Should You Pay On Pandemic-Paused Federal Student Loans or Pay Extra on Your Credit Card?


credit cards, student loans, Uncategorized / Tuesday, November 8th, 2022

You may be wondering, like I am, whether it is wisest to pay on my temporarily paused federal student loans or if it’s best to pay extra on my credit cards. Both can end up growing into a mountain of extra debt thanks to accrued interest. If you are in the enviable position to have some extra cash you are able to use to pay down debt, you may be wondering which debt is the best to pay off now that the student loans are not accruing interest for the next 2 months. Well, let’s check the math on that.

Over 43 million federal student loan debtors have had their payments continued to be paused yet again until January 2023. This is amazing news and a welcome relief for those struggling to make their payments, and even those who are able to make their payments but are able to save massively on not accruing any interest in deferred time. We have had two years of paused payments thanks to the economic turmoil caused by the COVID-19 pandemic. But this is the last continuation of the payment and interest pause. So how can we make the most of it?

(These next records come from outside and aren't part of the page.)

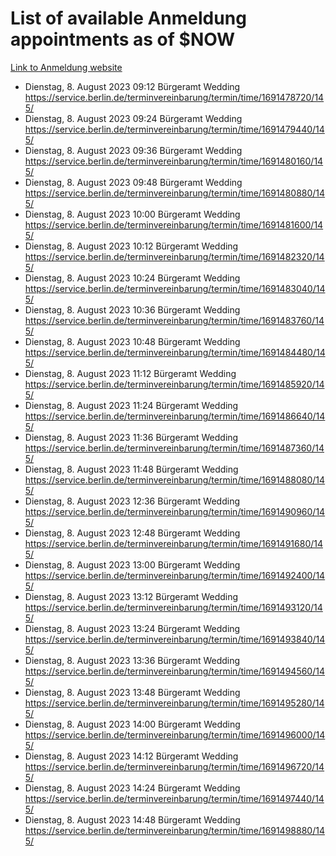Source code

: # List of available Anmeldung appointments as of $NOW
[Link to Anmeldung website](https://service.berlin.de/terminvereinbarung/termin/tag.php?termin=1&anliegen[]=120686&dienstleisterlist=122210,122217,327316,122219,327312,122227,327314,122231,327346,122243,327348,122254,122252,329742,122260,329745,122262,329748,122271,327278,122273,327274,122277,327276,330436,122280,327294,122282,327290,122284,327292,122291,327270,122285,327266,122286,327264,122296,327268,150230,329760,122297,327286,122294,327284,122312,329763,122314,329775,122304,327330,122311,327334,122309,327332,317869,122281,327352,122279,329772,122283,122276,327324,122274,327326,122267,329766,122246,327318,122251,327320,122257,327322,122208,327298,122226,327300&herkunft=http%3A%2F%2Fservice.berlin.de%2Fdienstleistung%2F120686%2F)
- Dienstag, 8. August 2023 09:12 Bürgeramt Wedding https://service.berlin.de/terminvereinbarung/termin/time/1691478720/145/
- Dienstag, 8. August 2023 09:24 Bürgeramt Wedding https://service.berlin.de/terminvereinbarung/termin/time/1691479440/145/
- Dienstag, 8. August 2023 09:36 Bürgeramt Wedding https://service.berlin.de/terminvereinbarung/termin/time/1691480160/145/
- Dienstag, 8. August 2023 09:48 Bürgeramt Wedding https://service.berlin.de/terminvereinbarung/termin/time/1691480880/145/
- Dienstag, 8. August 2023 10:00 Bürgeramt Wedding https://service.berlin.de/terminvereinbarung/termin/time/1691481600/145/
- Dienstag, 8. August 2023 10:12 Bürgeramt Wedding https://service.berlin.de/terminvereinbarung/termin/time/1691482320/145/
- Dienstag, 8. August 2023 10:24 Bürgeramt Wedding https://service.berlin.de/terminvereinbarung/termin/time/1691483040/145/
- Dienstag, 8. August 2023 10:36 Bürgeramt Wedding https://service.berlin.de/terminvereinbarung/termin/time/1691483760/145/
- Dienstag, 8. August 2023 10:48 Bürgeramt Wedding https://service.berlin.de/terminvereinbarung/termin/time/1691484480/145/
- Dienstag, 8. August 2023 11:12 Bürgeramt Wedding https://service.berlin.de/terminvereinbarung/termin/time/1691485920/145/
- Dienstag, 8. August 2023 11:24 Bürgeramt Wedding https://service.berlin.de/terminvereinbarung/termin/time/1691486640/145/
- Dienstag, 8. August 2023 11:36 Bürgeramt Wedding https://service.berlin.de/terminvereinbarung/termin/time/1691487360/145/
- Dienstag, 8. August 2023 11:48 Bürgeramt Wedding https://service.berlin.de/terminvereinbarung/termin/time/1691488080/145/
- Dienstag, 8. August 2023 12:36 Bürgeramt Wedding https://service.berlin.de/terminvereinbarung/termin/time/1691490960/145/
- Dienstag, 8. August 2023 12:48 Bürgeramt Wedding https://service.berlin.de/terminvereinbarung/termin/time/1691491680/145/
- Dienstag, 8. August 2023 13:00 Bürgeramt Wedding https://service.berlin.de/terminvereinbarung/termin/time/1691492400/145/
- Dienstag, 8. August 2023 13:12 Bürgeramt Wedding https://service.berlin.de/terminvereinbarung/termin/time/1691493120/145/
- Dienstag, 8. August 2023 13:24 Bürgeramt Wedding https://service.berlin.de/terminvereinbarung/termin/time/1691493840/145/
- Dienstag, 8. August 2023 13:36 Bürgeramt Wedding https://service.berlin.de/terminvereinbarung/termin/time/1691494560/145/
- Dienstag, 8. August 2023 13:48 Bürgeramt Wedding https://service.berlin.de/terminvereinbarung/termin/time/1691495280/145/
- Dienstag, 8. August 2023 14:00 Bürgeramt Wedding https://service.berlin.de/terminvereinbarung/termin/time/1691496000/145/
- Dienstag, 8. August 2023 14:12 Bürgeramt Wedding https://service.berlin.de/terminvereinbarung/termin/time/1691496720/145/
- Dienstag, 8. August 2023 14:24 Bürgeramt Wedding https://service.berlin.de/terminvereinbarung/termin/time/1691497440/145/
- Dienstag, 8. August 2023 14:48 Bürgeramt Wedding https://service.berlin.de/terminvereinbarung/termin/time/1691498880/145/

If you are one of the lucky ones who has been able to continue to make some or all of your federal student loan payments throughout the payment pause, bravo. Job well done taking advantage of that pause to pay down your principal and save on interest. If you haven’t been able to continue paying every single month (*cough* me), please continue to follow along because I’ve still got some useful information for you as well.

But I don’t have to pay, right?

Even if you don’t have to pay, you still have to pay. That debt isn’t going to go away on its own. Well, not unless you qualified for student loan forgiveness under existing plans or the new August 2022 sweeping debt forgiveness plan. But for many of us, even if we qualified for the new debt forgiveness plan, our loan balances dropped from a migraine to a tension headache. When you owe $60k and then you get $10k in loan forgiveness that’s great and sure I’ll still take it, but I now still owe an ungodly amount of money that just seems to keep growing every year no matter if I’m making the payments or not. Why is that anyway?

Interest Capitalization. That means that any unpaid interest, either partially unpaid because you are on an interest-driven plan or wholly unpaid because you are deferred (unrelated to the 0% interest pandemic payment pause), gets added to the principal balance of your loan and then that entire new, bigger balance is charged interest. That is how people graduate with $25,000 in debt, make payments for years under an income-driven plan totalling thousands of dollars, and still owe more than they originally borrowed!

But I digress.

What do I do now?

Let’s assume that that big hairy monster of student loan debt is still right outside your house, threatening to eat up your front lawn. And now, finally, you can pay your student loan bill every month, pandemic deferral or not. Yay budgeting and frugal living!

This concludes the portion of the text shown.